PROBLEM STATEMENT: Within the data that follows, set down exactly the lines from the one containing "### What I learned" through the one containing "### Continued development", both ends included.

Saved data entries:

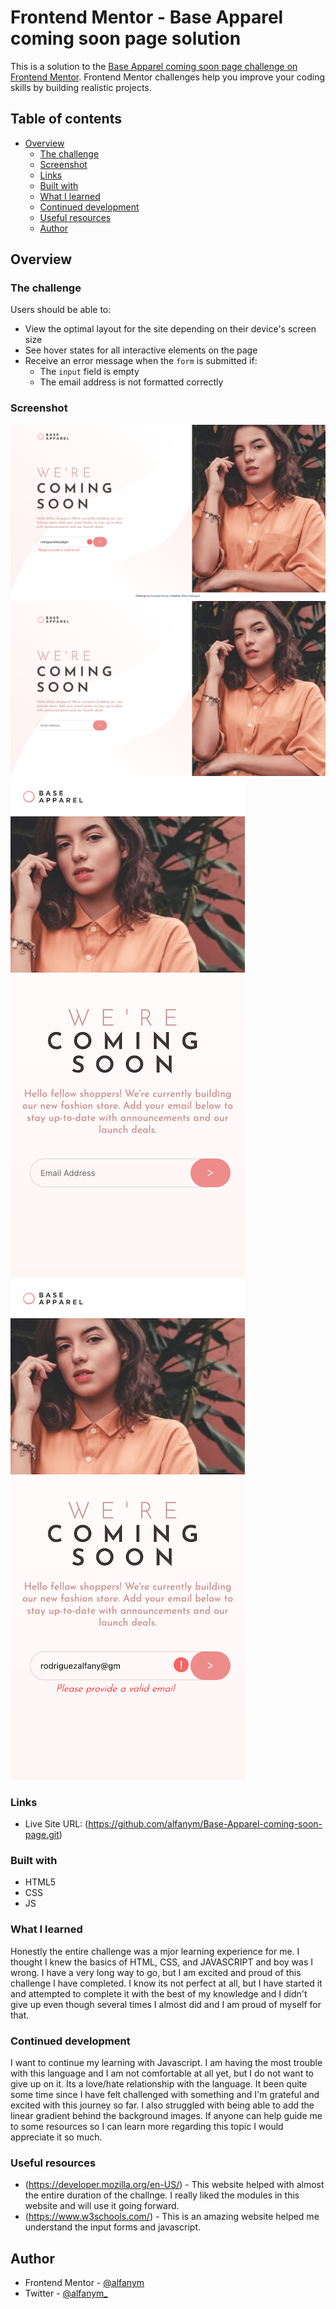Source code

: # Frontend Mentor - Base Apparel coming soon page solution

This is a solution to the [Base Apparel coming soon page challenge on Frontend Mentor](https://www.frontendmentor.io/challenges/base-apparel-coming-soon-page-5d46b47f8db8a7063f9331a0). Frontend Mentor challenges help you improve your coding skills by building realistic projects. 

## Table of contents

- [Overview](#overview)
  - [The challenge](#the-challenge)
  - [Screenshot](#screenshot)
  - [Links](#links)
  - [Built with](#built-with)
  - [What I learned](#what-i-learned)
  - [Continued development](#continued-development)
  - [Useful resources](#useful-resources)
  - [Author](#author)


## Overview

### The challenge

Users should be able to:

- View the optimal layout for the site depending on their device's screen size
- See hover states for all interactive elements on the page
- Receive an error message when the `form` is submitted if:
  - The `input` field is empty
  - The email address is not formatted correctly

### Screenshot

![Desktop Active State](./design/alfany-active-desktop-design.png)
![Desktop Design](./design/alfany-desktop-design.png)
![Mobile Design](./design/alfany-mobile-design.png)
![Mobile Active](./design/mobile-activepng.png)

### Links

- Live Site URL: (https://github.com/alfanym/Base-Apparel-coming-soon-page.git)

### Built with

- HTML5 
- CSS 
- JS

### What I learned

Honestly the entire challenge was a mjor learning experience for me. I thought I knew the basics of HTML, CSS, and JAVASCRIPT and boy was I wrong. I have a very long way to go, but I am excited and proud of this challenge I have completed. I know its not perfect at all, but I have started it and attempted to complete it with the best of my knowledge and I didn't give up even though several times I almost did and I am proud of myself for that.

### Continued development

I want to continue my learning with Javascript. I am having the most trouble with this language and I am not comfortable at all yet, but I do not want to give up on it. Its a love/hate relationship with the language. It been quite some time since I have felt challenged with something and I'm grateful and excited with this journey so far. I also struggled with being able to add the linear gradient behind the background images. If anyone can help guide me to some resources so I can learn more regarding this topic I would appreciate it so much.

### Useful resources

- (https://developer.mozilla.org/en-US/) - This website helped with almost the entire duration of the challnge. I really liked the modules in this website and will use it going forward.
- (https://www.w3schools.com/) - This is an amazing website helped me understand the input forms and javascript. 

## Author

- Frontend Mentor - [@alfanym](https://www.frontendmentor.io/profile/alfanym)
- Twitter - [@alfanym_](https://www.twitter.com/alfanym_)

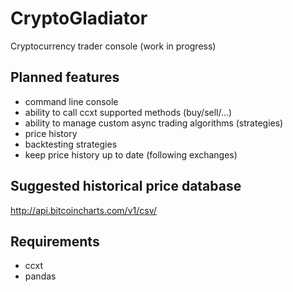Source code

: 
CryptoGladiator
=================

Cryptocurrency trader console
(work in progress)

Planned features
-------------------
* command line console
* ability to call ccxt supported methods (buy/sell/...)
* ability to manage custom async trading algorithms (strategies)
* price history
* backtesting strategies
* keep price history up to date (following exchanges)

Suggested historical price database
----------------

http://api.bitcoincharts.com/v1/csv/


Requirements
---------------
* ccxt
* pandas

EXPECTED OUTPUT:
### What I learned

Honestly the entire challenge was a mjor learning experience for me. I thought I knew the basics of HTML, CSS, and JAVASCRIPT and boy was I wrong. I have a very long way to go, but I am excited and proud of this challenge I have completed. I know its not perfect at all, but I have started it and attempted to complete it with the best of my knowledge and I didn't give up even though several times I almost did and I am proud of myself for that.

### Continued development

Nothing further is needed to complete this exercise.